Afirma-o também o arcebispo e teólogo espanhol Fernando Sebastián na sua última obra La fe que nos salva,
quando afirma que «o problema número um da Igreja de hoje consiste em
ajudar as pessoas a crer». Com efeito, na sua opinião, «ontem o ateísmo
subsistia na mente de alguns filósofos. Hoje, temo-lo em casa, nos
primos, nos sobrinhos e nos vizinhos. O ateísmo envolve todos nós, e o
viver como se Deus não existisse tornou-se uma espécie de ateísmo por
omissão». Remediar a esta situação e voltar a pôr Deus no centro é o que
Bento XVI está a fazer.
Para o Papa, este compromisso é necessário também
na Igreja, porque «o desafio de uma mentalidade fechada ao
transcendente — disse a 25 de novembro de 2011 — obriga também os
próprios cristãos a voltar de modo mais decidido à centralidade de Deus
(…) Por isso, não menos urgente é propor de novo a questão de Deus,
inclusive no próprio tecido eclesial».
A este compromisso de voltar a Deus, Bento XVI
dedica há mais de um mês as suas catequeses de quarta-feira. Como
aconteceu no passado, nas lições de teologia que o professor Joseph
Ratzinger dava aos estudantes universitários de Tübingen — reunidas há
mais de quarenta anos no volume Einführung in das Christentum
(«Introdução ao Cristianismo» — assim no atual ciclo de catequeses o
Papa explicou que a «fé não é simples assentimento intelectual do homem
a verdades particulares sobre Deus; é um gesto mediante o qual me
confio livremente a um Deus que é Pai e que me ama; é adesão a um “Tu”

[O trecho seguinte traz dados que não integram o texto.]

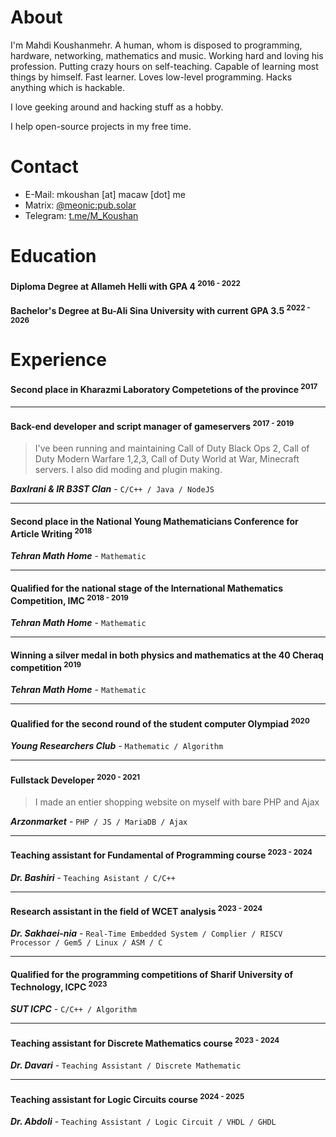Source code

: # About

I'm Mahdi Koushanmehr. A human, whom is disposed to programming, hardware, networking, mathematics and music. Working hard and loving his profession. Putting crazy hours on self-teaching. Capable of learning most things by himself. Fast learner. Loves low-level programming. Hacks anything which is hackable.

I love geeking around and hacking stuff as a hobby.

I help open-source projects in my free time.

# Contact

- E-Mail: mkoushan [at] macaw [dot] me
- Matrix: [@meonic:pub.solar](https://matrix.to/#/@meonic:pub.solar)
- Telegram: [t.me/M_Koushan](https://t.me/M_Koushan)

# Education

#### Diploma Degree at Allameh Helli with GPA 4 <sup>2016 - 2022</sup>

#### Bachelor's Degree at Bu-Ali Sina University with current GPA 3.5 <sup>2022 - 2026</sup>

# Experience

#### Second place in Kharazmi Laboratory Competetions of the province <sup>2017</sup>

---

#### Back-end developer and script manager of gameservers <sup>2017 - 2019</sup>

> I've been running and maintaining Call of Duty Black Ops 2, Call of Duty Modern Warfare 1,2,3, Call of Duty World at War, Minecraft servers. I also did moding and plugin making.

_**BaxIrani & IR B3ST Clan**_ - ``C/C++ / Java / NodeJS``

---

#### Second place in the National Young Mathematicians Conference for Article Writing <sup>2018</sup>

_**Tehran Math Home**_ - ``Mathematic`` 

---

#### Qualified for the national stage of the International Mathematics Competition, IMC <sup>2018 - 2019</sup>

_**Tehran Math Home**_ - ``Mathematic`` 

---

#### Winning a silver medal in both physics and mathematics at the 40 Cheraq competition <sup>2019</sup>

_**Tehran Math Home**_ - ``Mathematic`` 

---

#### Qualified for the second round of the student computer Olympiad <sup>2020</sup>

_**Young Researchers Club**_ - ``Mathematic / Algorithm`` 

---

#### Fullstack Developer <sup>2020 - 2021</sup>

> I made an entier shopping website on myself with bare PHP and Ajax

_**Arzonmarket**_ - ``PHP / JS / MariaDB / Ajax`` 

---

#### Teaching assistant for Fundamental of Programming course <sup>2023 - 2024</sup>

_**Dr. Bashiri**_ - ``Teaching Asistant / C/C++``

---

#### Research assistant in the field of WCET analysis <sup>2023 - 2024</sup>

_**Dr. Sakhaei-nia**_ - ``Real-Time Embedded System / Complier / RISCV Processor / Gem5 / Linux / ASM / C``

---

#### Qualified for the programming competitions of Sharif University of Technology, ICPC <sup>2023</sup>

_**SUT ICPC**_ - ``C/C++ / Algorithm``

---

#### Teaching assistant for Discrete Mathematics course <sup>2023 - 2024</sup>

_**Dr. Davari**_ - ``Teaching Assistant / Discrete Mathematic``

---

#### Teaching assistant for Logic Circuits course <sup>2024 - 2025</sup>

_**Dr. Abdoli**_ - ``Teaching Assistant / Logic Circuit / VHDL / GHDL``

que me dá esperança e confiança. Sem dúvida, esta adesão a Deus não
está isenta de conteúdos: com ela estamos conscientes de que o próprio
Deus nos é indicado em Cristo, mostrou o seu rosto e fez-se realmente
próximo de cada um de nós» (24 de outubro de 2012).
Esta é a proposta fundamental do Ano da Fé, que o
Pontífice proclamou para reavivar na Igreja a alegria de crer através
da recuperação do primado de Deus, pois «se Deus perder a centralidade,
o homem perde o seu justo lugar, e não encontra mais a sua colocação
na criação, nas relações com os outros» (14 de novembro de 2012). Sem
Deus, tudo de volta contra o homem.
Por sua vez o homem, que Bento XVI define
«mendigo de Deus», traz em si mesmo «um desejo misterioso de Deus» (7
de novembro de 2012), que não pode permanecer uma paixão inútil, mas
deve transformar-se num anseio profundo, alimentado pelas alegrias
autênticas e pelo desejo de plenitude.
Sem dúvida, a resposta do homem é essencialmente
resposta a Deus: mas, também e precisamente por isso, é resposta aos
outros, através da obra de evangelização, que por sua vez é comunicação
com Deus. «Falar de Deus — recorda o Papa — é comunicar, com força e
simplicidade, com a palavra e a vida, aquilo que é essencial: o Deus de
Jesus Cristo, aquele Deus que nos mostrou um amor tão grande, a ponto
de se encarnar, morrer e ressuscitar por nós; aquele Deus que pede para
O seguir e para se deixar transformar pelo seu amor imenso, para
renovar a nossa vida e os nossos relacionamentos; aquele Deus que nos
concedeu a Igreja, para caminharmos juntos e, através da Palavra e dos
Sacramentos, renovarmos toda a Cidade dos homens, a fim de que ela possa
tornar-se Cidade de Deus» (28 de novembro de 2012).
As de Bento XVI são catequeses do essencial, para conduzir a Deus os homens e as mulheres do nosso tempo.